** Opening Records to process block **

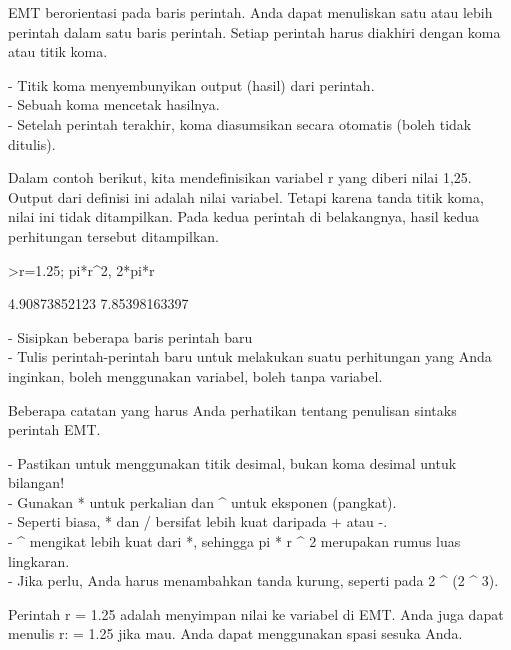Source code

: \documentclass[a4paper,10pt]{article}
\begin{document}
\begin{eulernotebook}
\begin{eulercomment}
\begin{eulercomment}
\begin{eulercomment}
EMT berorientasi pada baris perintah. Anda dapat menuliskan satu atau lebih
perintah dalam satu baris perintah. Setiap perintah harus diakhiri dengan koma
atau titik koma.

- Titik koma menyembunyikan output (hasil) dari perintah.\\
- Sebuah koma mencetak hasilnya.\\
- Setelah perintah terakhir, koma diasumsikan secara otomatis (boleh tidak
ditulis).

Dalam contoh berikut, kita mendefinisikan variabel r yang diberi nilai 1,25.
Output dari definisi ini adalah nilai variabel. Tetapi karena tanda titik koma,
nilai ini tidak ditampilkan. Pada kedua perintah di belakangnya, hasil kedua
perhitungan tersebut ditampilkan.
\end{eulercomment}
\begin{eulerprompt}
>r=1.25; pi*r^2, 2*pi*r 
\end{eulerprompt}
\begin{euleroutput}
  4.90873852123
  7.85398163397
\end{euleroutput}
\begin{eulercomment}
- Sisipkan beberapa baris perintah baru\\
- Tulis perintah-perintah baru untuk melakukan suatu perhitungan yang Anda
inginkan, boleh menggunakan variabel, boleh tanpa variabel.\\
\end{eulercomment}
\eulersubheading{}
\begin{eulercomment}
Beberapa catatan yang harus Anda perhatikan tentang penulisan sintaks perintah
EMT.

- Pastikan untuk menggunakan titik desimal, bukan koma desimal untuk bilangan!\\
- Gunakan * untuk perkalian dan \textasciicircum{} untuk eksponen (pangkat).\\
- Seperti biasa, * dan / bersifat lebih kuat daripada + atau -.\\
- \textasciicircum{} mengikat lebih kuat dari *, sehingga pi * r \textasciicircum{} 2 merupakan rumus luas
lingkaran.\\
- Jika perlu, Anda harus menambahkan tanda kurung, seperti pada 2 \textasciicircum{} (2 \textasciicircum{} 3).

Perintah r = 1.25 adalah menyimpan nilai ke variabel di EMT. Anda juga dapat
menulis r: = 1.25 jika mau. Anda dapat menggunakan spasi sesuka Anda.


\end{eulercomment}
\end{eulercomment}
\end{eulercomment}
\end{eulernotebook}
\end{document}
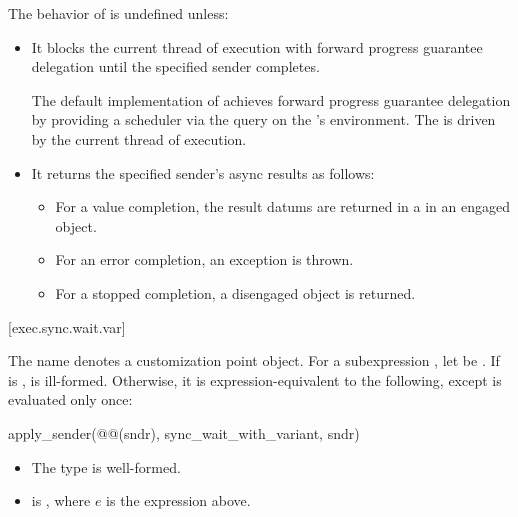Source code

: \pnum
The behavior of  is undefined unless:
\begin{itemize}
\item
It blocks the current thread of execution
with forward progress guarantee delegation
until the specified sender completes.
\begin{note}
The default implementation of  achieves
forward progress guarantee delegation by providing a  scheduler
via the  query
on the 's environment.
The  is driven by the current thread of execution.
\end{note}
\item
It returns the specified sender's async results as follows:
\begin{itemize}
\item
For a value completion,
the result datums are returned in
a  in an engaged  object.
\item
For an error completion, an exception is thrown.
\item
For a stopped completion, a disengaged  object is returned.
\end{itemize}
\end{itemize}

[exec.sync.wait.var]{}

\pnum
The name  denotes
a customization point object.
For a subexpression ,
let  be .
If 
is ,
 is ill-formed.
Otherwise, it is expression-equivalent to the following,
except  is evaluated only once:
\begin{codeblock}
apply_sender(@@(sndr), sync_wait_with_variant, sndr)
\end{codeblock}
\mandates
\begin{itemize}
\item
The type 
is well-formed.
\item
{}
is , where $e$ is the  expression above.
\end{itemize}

** Closing Records to process block **
** Opening Records to process block **

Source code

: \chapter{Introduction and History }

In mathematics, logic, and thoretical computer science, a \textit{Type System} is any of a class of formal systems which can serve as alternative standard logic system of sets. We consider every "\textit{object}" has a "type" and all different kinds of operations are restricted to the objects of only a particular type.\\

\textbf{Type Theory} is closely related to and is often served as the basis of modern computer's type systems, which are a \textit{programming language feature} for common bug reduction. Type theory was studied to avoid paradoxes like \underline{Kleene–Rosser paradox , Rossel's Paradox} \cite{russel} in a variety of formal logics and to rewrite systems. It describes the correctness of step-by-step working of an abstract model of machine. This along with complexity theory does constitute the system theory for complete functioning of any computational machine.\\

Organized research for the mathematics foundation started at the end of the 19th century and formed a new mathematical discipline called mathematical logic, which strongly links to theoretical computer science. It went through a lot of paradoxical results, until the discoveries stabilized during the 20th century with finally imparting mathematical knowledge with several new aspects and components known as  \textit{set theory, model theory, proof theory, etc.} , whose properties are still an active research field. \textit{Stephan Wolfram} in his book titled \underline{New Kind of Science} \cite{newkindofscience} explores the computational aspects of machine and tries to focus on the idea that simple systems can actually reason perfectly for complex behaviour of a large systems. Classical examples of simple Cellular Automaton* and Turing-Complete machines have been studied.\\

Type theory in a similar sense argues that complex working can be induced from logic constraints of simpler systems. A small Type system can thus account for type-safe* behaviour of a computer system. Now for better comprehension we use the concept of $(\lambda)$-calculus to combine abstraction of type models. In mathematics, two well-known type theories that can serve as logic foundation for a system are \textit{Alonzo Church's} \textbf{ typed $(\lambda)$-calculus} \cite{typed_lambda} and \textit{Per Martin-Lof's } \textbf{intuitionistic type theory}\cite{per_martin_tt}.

** Closing Records to process block **

Activity ▸
Show the lines of the entries that include the string "baris", copying each in full.

Exercise response ▸
EMT berorientasi pada baris perintah. Anda dapat menuliskan satu atau lebih
perintah dalam satu baris perintah. Setiap perintah harus diakhiri dengan koma
- Sisipkan beberapa baris perintah baru\\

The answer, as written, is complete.